### Problem requirements
Count every line in the entries that follow where the word "texttt" appears, then state only the total.
(Material provided)
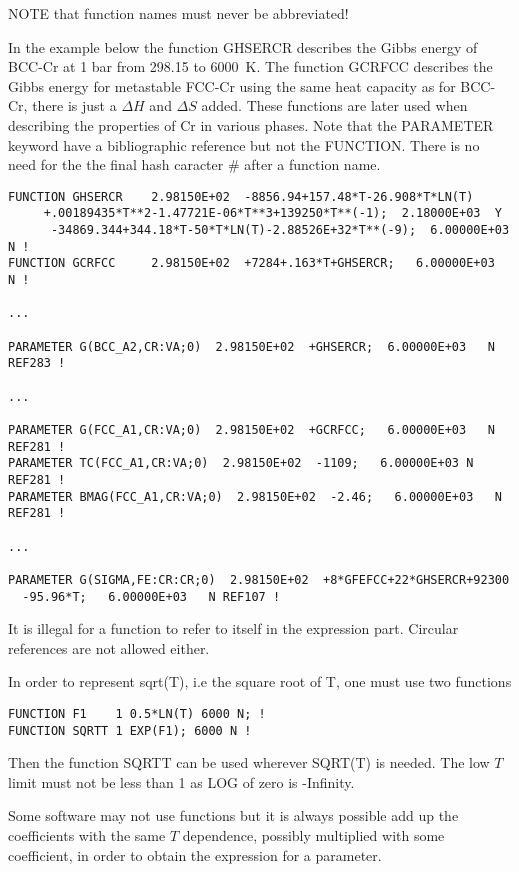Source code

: \documentclass[12pt]{article}
\begin{document}
NOTE that function names must never be abbreviated!

In the example below the function GHSERCR describes the Gibbs energy
of BCC-Cr at 1 bar from 298.15 to 6000~K.  The function GCRFCC
describes the Gibbs energy for metastable FCC-Cr using the same heat
capacity as for BCC-Cr, there is just a $\Delta H$ and $\Delta S$
added.  These functions are later used when describing the properties
of Cr in various phases.  Note that the PARAMETER keyword have a
bibliographic reference but not the FUNCTION.  There is no need for the
the final hash caracter \# after a function name.

\begin{verbatim}
FUNCTION GHSERCR    2.98150E+02  -8856.94+157.48*T-26.908*T*LN(T)
     +.00189435*T**2-1.47721E-06*T**3+139250*T**(-1);  2.18000E+03  Y
      -34869.344+344.18*T-50*T*LN(T)-2.88526E+32*T**(-9);  6.00000E+03  N !
FUNCTION GCRFCC     2.98150E+02  +7284+.163*T+GHSERCR;   6.00000E+03   N !

...

PARAMETER G(BCC_A2,CR:VA;0)  2.98150E+02  +GHSERCR;  6.00000E+03   N REF283 !

...

PARAMETER G(FCC_A1,CR:VA;0)  2.98150E+02  +GCRFCC;   6.00000E+03   N REF281 !
PARAMETER TC(FCC_A1,CR:VA;0)  2.98150E+02  -1109;   6.00000E+03 N   REF281 !
PARAMETER BMAG(FCC_A1,CR:VA;0)  2.98150E+02  -2.46;   6.00000E+03   N REF281 !

...

PARAMETER G(SIGMA,FE:CR:CR;0)  2.98150E+02  +8*GFEFCC+22*GHSERCR+92300
  -95.96*T;   6.00000E+03   N REF107 !

\end{verbatim}

It is illegal for a function to refer to itself in the expression
part.  Circular references are not allowed either.

In order to represent sqrt(T), i.e the square root of T, one must use
two functions

\begin{verbatim}
FUNCTION F1    1 0.5*LN(T) 6000 N; !
FUNCTION SQRTT 1 EXP(F1); 6000 N !
\end{verbatim}

Then the function SQRTT can be used wherever SQRT(T) is needed.  The
low $T$ limit must not be less than 1 as LOG of zero is -Infinity.

Some software may not use functions but it is always possible add up
the coefficients with the same $T$ dependence, possibly multiplied
with some coefficient, in order to obtain the expression for a
parameter.
\end{document}
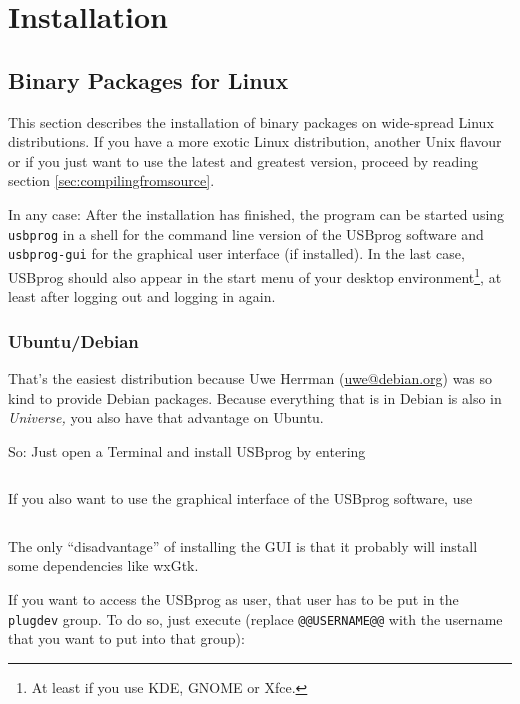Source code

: \documentclass[bibtotoc,UKenglish,halfparskip,oneside,DIV12]{scrreprt}
\begin{document}
\section{Installation}
\label{sec:installation}

\subsection{Binary Packages for Linux}
\label{sec:linux_binary_installation}

This section describes the installation of binary packages on wide-spread Linux distributions. If
you have a more exotic Linux distribution, another Unix flavour or if you just want to use the
latest and greatest version, proceed by reading section \vref{sec:compilingfromsource}.

In any case: After the installation has finished, the program can be started using \texttt{usbprog}
in a shell for the command line version of the USBprog software and \texttt{usbprog-gui} for the
graphical user interface (if installed). In the last case, USBprog should also appear in the start
menu of your desktop environment\footnote{At least if you use KDE, GNOME or Xfce.}, at least after
logging out and logging in again.

\subsubsection{Ubuntu/Debian}

That's the easiest distribution because Uwe Herrman (\url{uwe@debian.org}) was so kind to provide
Debian packages. Because everything that is in Debian is also in \emph{Universe,} you also have that
advantage on Ubuntu.

So: Just open a Terminal and install USBprog by entering

\begin{lstlisting}[style=inline]
% sudo aptitude install usbprog
\end{lstlisting}

If you also want to use the graphical interface of the USBprog software, use

\begin{lstlisting}[style=inline]
% sudo aptitude install usbprog usbprog-gui
\end{lstlisting}

The only ``disadvantage'' of installing the GUI is that it probably will install some dependencies
like wxGtk.

If you want to access the USBprog as user, that user has to be put in the \texttt{plugdev} group. To
do so, just execute (replace \texttt{@@USERNAME@@} with the username that you want to put into that
group):
\end{document}
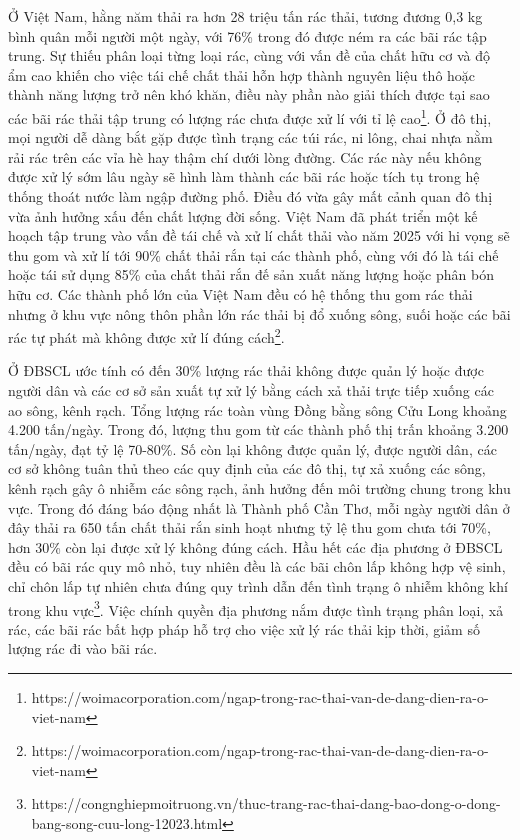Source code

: \documentclass[../the.tex]{subfiles}
\begin{document}
{\fontsize{13}{12} \selectfont

Ở Việt Nam, hằng năm thải ra hơn 28 triệu tấn rác thải, tương đương 0,3 kg bình quân mỗi người một ngày, với 76\% trong đó được ném ra các bãi rác tập trung. Sự thiếu phân loại từng loại rác, cùng với vấn đề của chất hữu cơ và độ ẩm cao khiến cho việc tái chế chất thải hỗn hợp thành nguyên liệu thô hoặc thành năng lượng trở nên khó khăn, điều này phần nào giải thích được tại sao các bãi rác thải tập trung có lượng rác chưa được xử lí với tỉ lệ cao\footnote[1]{https://woimacorporation.com/ngap-trong-rac-thai-van-de-dang-dien-ra-o-viet-nam}. 
Ở đô thị, mọi người dễ dàng bắt gặp được tình trạng các túi rác, ni lông, chai nhựa nằm rải rác trên các vỉa hè hay thậm chí dưới lòng đường.
Các rác này nếu không được xử lý sớm lâu ngày sẽ hình làm thành các bãi rác hoặc tích tụ trong hệ thống thoát nước làm ngập đường phố.
Điều đó vừa gây mất cảnh quan đô thị vừa ảnh hưởng xấu đến chất lượng đời sống. 
Việt Nam đã phát triển một kế hoạch tập trung vào vấn đề tái chế và xử lí chất thải vào năm 2025 với hi vọng sẽ thu gom và xử lí tới 90\% chất thải rắn tại các thành phố, cùng với đó là tái chế hoặc tái sử dụng 85\% của chất thải rắn đế sản xuất năng lượng hoặc phân bón hữu cơ.
Các thành phố lớn của Việt Nam đều có hệ thống thu gom rác thải nhưng ở khu vực nông thôn phần lớn rác thải bị đổ xuống sông, suối hoặc các bãi rác tự phát mà không được xử lí đúng cách\footnote[2]{https://woimacorporation.com/ngap-trong-rac-thai-van-de-dang-dien-ra-o-viet-nam}. 

}

\bigskip

{\fontsize{13}{12} \selectfont

Ở ĐBSCL ước tính có đến 30\% lượng rác thải không được quản lý hoặc được người dân và các cơ sở sản xuất tự xử lý bằng cách xả thải trực tiếp xuống các ao sông, kênh rạch.
Tổng lượng rác toàn vùng Đồng bằng sông Cửu Long khoảng 4.200 tấn/ngày. Trong đó, lượng thu gom từ các thành phố thị trấn khoảng 3.200 tấn/ngày, đạt tỷ lệ 70-80\%. Số còn lại không được quản lý, được người dân, các cơ sở không tuân thủ theo các quy định của các đô thị, tự xả xuống các sông, kênh rạch gây ô nhiễm các sông rạch, ảnh hưởng đến môi trường chung trong khu vực.
Trong đó đáng báo động nhất là Thành phố Cần Thơ, mỗi ngày người dân ở đây thải ra 650 tấn chất thải rắn sinh hoạt nhưng tỷ lệ thu gom chưa tới 70\%, hơn 30\% còn lại được xử lý không đúng cách.
Hầu hết các địa phương ở ĐBSCL đều có bãi rác quy mô nhỏ, tuy nhiên đều là các bãi chôn lấp không hợp vệ sinh, chỉ chôn lấp tự nhiên chưa đúng quy trình dẫn đến tình trạng ô nhiễm không khí trong khu vực\footnote[1]{https://congnghiepmoitruong.vn/thuc-trang-rac-thai-dang-bao-dong-o-dong-bang-song-cuu-long-12023.html}.
Việc chính quyền địa phương nắm được tình trạng phân loại, xả rác, các bãi rác bất hợp pháp hỗ trợ cho việc xử lý rác thải kịp thời, giảm số lượng rác đi vào bãi rác. 

}
\end{document}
(End Material provided)
### Solution to this problem
4